Saved entries
○ ○ ○ ○ ○

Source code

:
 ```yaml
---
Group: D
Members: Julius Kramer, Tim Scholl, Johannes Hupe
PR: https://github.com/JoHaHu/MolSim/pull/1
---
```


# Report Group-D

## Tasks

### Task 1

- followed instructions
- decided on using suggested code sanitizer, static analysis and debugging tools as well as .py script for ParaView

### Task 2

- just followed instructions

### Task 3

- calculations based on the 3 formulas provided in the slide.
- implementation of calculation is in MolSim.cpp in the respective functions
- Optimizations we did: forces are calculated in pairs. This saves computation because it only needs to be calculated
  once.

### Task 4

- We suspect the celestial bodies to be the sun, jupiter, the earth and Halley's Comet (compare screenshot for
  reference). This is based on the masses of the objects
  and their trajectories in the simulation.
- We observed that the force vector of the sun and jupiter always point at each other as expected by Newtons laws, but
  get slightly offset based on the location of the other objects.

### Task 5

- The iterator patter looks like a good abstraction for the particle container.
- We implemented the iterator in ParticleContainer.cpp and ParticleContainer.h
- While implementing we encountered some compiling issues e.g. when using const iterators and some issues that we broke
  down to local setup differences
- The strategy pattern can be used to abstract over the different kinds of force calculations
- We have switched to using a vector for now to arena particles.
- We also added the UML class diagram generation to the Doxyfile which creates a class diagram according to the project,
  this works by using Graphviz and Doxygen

○ ○ ○ ○ ○

(WHAT NEEDS TO BE DONE)
Your task is to find every line above containing the word "calculations" and copy it.

(ANSWER SECTION)
- calculations based on the 3 formulas provided in the slide.
- The strategy pattern can be used to abstract over the different kinds of force calculations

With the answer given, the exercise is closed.